== Given records

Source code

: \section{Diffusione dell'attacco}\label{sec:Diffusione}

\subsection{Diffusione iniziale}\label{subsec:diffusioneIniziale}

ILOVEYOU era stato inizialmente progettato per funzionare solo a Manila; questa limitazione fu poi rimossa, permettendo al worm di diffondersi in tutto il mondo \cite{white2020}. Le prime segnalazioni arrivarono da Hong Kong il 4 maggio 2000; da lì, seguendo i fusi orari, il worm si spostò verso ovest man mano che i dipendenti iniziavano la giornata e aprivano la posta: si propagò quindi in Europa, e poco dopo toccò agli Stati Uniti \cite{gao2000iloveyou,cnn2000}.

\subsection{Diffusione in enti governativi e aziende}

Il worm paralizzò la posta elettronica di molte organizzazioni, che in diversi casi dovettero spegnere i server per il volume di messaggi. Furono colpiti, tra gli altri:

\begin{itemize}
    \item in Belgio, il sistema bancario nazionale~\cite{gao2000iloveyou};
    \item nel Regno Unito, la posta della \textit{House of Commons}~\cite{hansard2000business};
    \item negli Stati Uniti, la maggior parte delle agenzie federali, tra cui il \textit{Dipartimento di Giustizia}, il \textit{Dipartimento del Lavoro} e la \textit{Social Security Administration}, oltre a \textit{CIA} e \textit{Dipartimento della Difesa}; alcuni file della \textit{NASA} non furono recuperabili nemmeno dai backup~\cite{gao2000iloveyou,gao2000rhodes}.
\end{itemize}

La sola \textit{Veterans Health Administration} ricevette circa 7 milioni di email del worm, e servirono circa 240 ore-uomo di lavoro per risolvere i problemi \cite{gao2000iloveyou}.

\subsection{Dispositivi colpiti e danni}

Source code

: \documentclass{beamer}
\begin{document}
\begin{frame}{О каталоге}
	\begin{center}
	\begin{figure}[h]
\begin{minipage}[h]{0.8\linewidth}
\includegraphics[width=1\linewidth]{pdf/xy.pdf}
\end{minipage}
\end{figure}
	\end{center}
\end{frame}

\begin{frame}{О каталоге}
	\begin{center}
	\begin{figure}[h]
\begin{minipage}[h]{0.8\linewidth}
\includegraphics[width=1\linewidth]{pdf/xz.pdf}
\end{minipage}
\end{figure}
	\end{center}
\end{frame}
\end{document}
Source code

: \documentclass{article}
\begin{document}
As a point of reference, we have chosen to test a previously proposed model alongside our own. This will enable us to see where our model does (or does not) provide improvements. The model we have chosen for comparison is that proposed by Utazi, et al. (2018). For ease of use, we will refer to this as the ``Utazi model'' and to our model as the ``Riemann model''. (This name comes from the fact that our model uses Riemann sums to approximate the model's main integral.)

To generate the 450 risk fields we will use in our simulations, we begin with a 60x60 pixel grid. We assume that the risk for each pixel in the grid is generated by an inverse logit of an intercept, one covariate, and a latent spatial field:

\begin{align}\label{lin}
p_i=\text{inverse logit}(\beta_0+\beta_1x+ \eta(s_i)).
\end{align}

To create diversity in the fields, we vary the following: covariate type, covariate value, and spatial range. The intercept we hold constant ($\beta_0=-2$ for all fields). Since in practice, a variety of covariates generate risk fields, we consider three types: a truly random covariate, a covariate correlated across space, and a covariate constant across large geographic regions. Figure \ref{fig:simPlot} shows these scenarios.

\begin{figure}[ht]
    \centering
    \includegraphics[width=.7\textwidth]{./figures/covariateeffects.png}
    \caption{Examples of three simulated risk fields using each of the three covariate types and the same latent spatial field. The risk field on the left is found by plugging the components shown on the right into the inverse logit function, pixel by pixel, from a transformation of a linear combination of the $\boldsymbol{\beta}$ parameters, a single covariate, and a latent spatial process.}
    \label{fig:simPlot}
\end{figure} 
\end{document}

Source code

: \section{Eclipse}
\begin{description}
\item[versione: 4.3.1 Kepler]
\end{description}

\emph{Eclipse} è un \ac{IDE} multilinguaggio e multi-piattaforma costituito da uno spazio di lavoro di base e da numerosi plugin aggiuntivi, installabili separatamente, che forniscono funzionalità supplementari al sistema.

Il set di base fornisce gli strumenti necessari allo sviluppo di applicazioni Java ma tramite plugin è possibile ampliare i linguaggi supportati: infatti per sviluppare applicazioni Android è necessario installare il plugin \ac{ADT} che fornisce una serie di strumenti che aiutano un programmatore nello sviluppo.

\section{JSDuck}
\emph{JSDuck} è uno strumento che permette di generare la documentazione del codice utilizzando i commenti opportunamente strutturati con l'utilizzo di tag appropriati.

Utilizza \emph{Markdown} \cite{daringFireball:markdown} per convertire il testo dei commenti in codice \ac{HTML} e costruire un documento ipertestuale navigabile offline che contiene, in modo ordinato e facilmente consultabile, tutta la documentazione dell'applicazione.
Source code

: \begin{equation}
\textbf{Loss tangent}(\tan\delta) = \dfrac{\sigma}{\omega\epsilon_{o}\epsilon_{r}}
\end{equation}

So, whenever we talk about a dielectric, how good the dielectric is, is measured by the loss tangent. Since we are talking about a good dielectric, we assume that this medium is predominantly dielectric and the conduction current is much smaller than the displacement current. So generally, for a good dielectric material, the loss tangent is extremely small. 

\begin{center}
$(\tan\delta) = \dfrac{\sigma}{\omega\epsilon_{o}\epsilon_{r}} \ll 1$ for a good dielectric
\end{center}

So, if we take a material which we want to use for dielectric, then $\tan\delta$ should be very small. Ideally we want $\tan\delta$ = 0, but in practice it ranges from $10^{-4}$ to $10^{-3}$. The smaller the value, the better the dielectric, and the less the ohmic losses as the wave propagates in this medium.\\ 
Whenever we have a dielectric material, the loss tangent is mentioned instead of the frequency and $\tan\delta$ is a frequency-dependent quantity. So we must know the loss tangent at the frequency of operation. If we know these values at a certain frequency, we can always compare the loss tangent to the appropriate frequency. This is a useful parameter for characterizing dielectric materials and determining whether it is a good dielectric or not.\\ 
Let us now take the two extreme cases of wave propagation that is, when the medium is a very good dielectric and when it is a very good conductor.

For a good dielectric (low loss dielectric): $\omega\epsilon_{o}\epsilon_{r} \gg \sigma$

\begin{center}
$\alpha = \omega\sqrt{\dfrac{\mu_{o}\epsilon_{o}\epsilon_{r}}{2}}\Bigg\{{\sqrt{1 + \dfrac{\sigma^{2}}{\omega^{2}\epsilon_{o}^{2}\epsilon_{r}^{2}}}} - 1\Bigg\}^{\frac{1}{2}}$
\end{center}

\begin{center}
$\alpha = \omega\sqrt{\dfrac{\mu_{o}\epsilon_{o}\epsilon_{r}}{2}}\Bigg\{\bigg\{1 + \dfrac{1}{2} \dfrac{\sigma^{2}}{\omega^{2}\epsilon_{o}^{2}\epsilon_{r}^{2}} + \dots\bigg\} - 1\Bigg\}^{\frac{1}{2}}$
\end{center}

====

* Assignment
Restate all entries above verbatim.

* Response for this exercise
Source code

: \section{Diffusione dell'attacco}\label{sec:Diffusione}

\subsection{Diffusione iniziale}\label{subsec:diffusioneIniziale}

ILOVEYOU era stato inizialmente progettato per funzionare solo a Manila; questa limitazione fu poi rimossa, permettendo al worm di diffondersi in tutto il mondo \cite{white2020}. Le prime segnalazioni arrivarono da Hong Kong il 4 maggio 2000; da lì, seguendo i fusi orari, il worm si spostò verso ovest man mano che i dipendenti iniziavano la giornata e aprivano la posta: si propagò quindi in Europa, e poco dopo toccò agli Stati Uniti \cite{gao2000iloveyou,cnn2000}.

\subsection{Diffusione in enti governativi e aziende}

Il worm paralizzò la posta elettronica di molte organizzazioni, che in diversi casi dovettero spegnere i server per il volume di messaggi. Furono colpiti, tra gli altri:

\begin{itemize}
    \item in Belgio, il sistema bancario nazionale~\cite{gao2000iloveyou};
    \item nel Regno Unito, la posta della \textit{House of Commons}~\cite{hansard2000business};
    \item negli Stati Uniti, la maggior parte delle agenzie federali, tra cui il \textit{Dipartimento di Giustizia}, il \textit{Dipartimento del Lavoro} e la \textit{Social Security Administration}, oltre a \textit{CIA} e \textit{Dipartimento della Difesa}; alcuni file della \textit{NASA} non furono recuperabili nemmeno dai backup~\cite{gao2000iloveyou,gao2000rhodes}.
\end{itemize}

La sola \textit{Veterans Health Administration} ricevette circa 7 milioni di email del worm, e servirono circa 240 ore-uomo di lavoro per risolvere i problemi \cite{gao2000iloveyou}.

\subsection{Dispositivi colpiti e danni}

Source code

: \documentclass{beamer}
\begin{document}
\begin{frame}{О каталоге}
	\begin{center}
	\begin{figure}[h]
\begin{minipage}[h]{0.8\linewidth}
\includegraphics[width=1\linewidth]{pdf/xy.pdf}
\end{minipage}
\end{figure}
	\end{center}
\end{frame}

\begin{frame}{О каталоге}
	\begin{center}
	\begin{figure}[h]
\begin{minipage}[h]{0.8\linewidth}
\includegraphics[width=1\linewidth]{pdf/xz.pdf}
\end{minipage}
\end{figure}
	\end{center}
\end{frame}
\end{document}
Source code

: \documentclass{article}
\begin{document}
As a point of reference, we have chosen to test a previously proposed model alongside our own. This will enable us to see where our model does (or does not) provide improvements. The model we have chosen for comparison is that proposed by Utazi, et al. (2018). For ease of use, we will refer to this as the ``Utazi model'' and to our model as the ``Riemann model''. (This name comes from the fact that our model uses Riemann sums to approximate the model's main integral.)

To generate the 450 risk fields we will use in our simulations, we begin with a 60x60 pixel grid. We assume that the risk for each pixel in the grid is generated by an inverse logit of an intercept, one covariate, and a latent spatial field:

\begin{align}\label{lin}
p_i=\text{inverse logit}(\beta_0+\beta_1x+ \eta(s_i)).
\end{align}

To create diversity in the fields, we vary the following: covariate type, covariate value, and spatial range. The intercept we hold constant ($\beta_0=-2$ for all fields). Since in practice, a variety of covariates generate risk fields, we consider three types: a truly random covariate, a covariate correlated across space, and a covariate constant across large geographic regions. Figure \ref{fig:simPlot} shows these scenarios.

\begin{figure}[ht]
    \centering
    \includegraphics[width=.7\textwidth]{./figures/covariateeffects.png}
    \caption{Examples of three simulated risk fields using each of the three covariate types and the same latent spatial field. The risk field on the left is found by plugging the components shown on the right into the inverse logit function, pixel by pixel, from a transformation of a linear combination of the $\boldsymbol{\beta}$ parameters, a single covariate, and a latent spatial process.}
    \label{fig:simPlot}
\end{figure} 
\end{document}

Source code

: \section{Eclipse}
\begin{description}
\item[versione: 4.3.1 Kepler]
\end{description}

\emph{Eclipse} è un \ac{IDE} multilinguaggio e multi-piattaforma costituito da uno spazio di lavoro di base e da numerosi plugin aggiuntivi, installabili separatamente, che forniscono funzionalità supplementari al sistema.

Il set di base fornisce gli strumenti necessari allo sviluppo di applicazioni Java ma tramite plugin è possibile ampliare i linguaggi supportati: infatti per sviluppare applicazioni Android è necessario installare il plugin \ac{ADT} che fornisce una serie di strumenti che aiutano un programmatore nello sviluppo.

\section{JSDuck}
\emph{JSDuck} è uno strumento che permette di generare la documentazione del codice utilizzando i commenti opportunamente strutturati con l'utilizzo di tag appropriati.

Utilizza \emph{Markdown} \cite{daringFireball:markdown} per convertire il testo dei commenti in codice \ac{HTML} e costruire un documento ipertestuale navigabile offline che contiene, in modo ordinato e facilmente consultabile, tutta la documentazione dell'applicazione.
Source code

: \begin{equation}
\textbf{Loss tangent}(\tan\delta) = \dfrac{\sigma}{\omega\epsilon_{o}\epsilon_{r}}
\end{equation}

So, whenever we talk about a dielectric, how good the dielectric is, is measured by the loss tangent. Since we are talking about a good dielectric, we assume that this medium is predominantly dielectric and the conduction current is much smaller than the displacement current. So generally, for a good dielectric material, the loss tangent is extremely small. 

\begin{center}
$(\tan\delta) = \dfrac{\sigma}{\omega\epsilon_{o}\epsilon_{r}} \ll 1$ for a good dielectric
\end{center}

So, if we take a material which we want to use for dielectric, then $\tan\delta$ should be very small. Ideally we want $\tan\delta$ = 0, but in practice it ranges from $10^{-4}$ to $10^{-3}$. The smaller the value, the better the dielectric, and the less the ohmic losses as the wave propagates in this medium.\\ 
Whenever we have a dielectric material, the loss tangent is mentioned instead of the frequency and $\tan\delta$ is a frequency-dependent quantity. So we must know the loss tangent at the frequency of operation. If we know these values at a certain frequency, we can always compare the loss tangent to the appropriate frequency. This is a useful parameter for characterizing dielectric materials and determining whether it is a good dielectric or not.\\ 
Let us now take the two extreme cases of wave propagation that is, when the medium is a very good dielectric and when it is a very good conductor.

For a good dielectric (low loss dielectric): $\omega\epsilon_{o}\epsilon_{r} \gg \sigma$

\begin{center}
$\alpha = \omega\sqrt{\dfrac{\mu_{o}\epsilon_{o}\epsilon_{r}}{2}}\Bigg\{{\sqrt{1 + \dfrac{\sigma^{2}}{\omega^{2}\epsilon_{o}^{2}\epsilon_{r}^{2}}}} - 1\Bigg\}^{\frac{1}{2}}$
\end{center}

\begin{center}
$\alpha = \omega\sqrt{\dfrac{\mu_{o}\epsilon_{o}\epsilon_{r}}{2}}\Bigg\{\bigg\{1 + \dfrac{1}{2} \dfrac{\sigma^{2}}{\omega^{2}\epsilon_{o}^{2}\epsilon_{r}^{2}} + \dots\bigg\} - 1\Bigg\}^{\frac{1}{2}}$
\end{center}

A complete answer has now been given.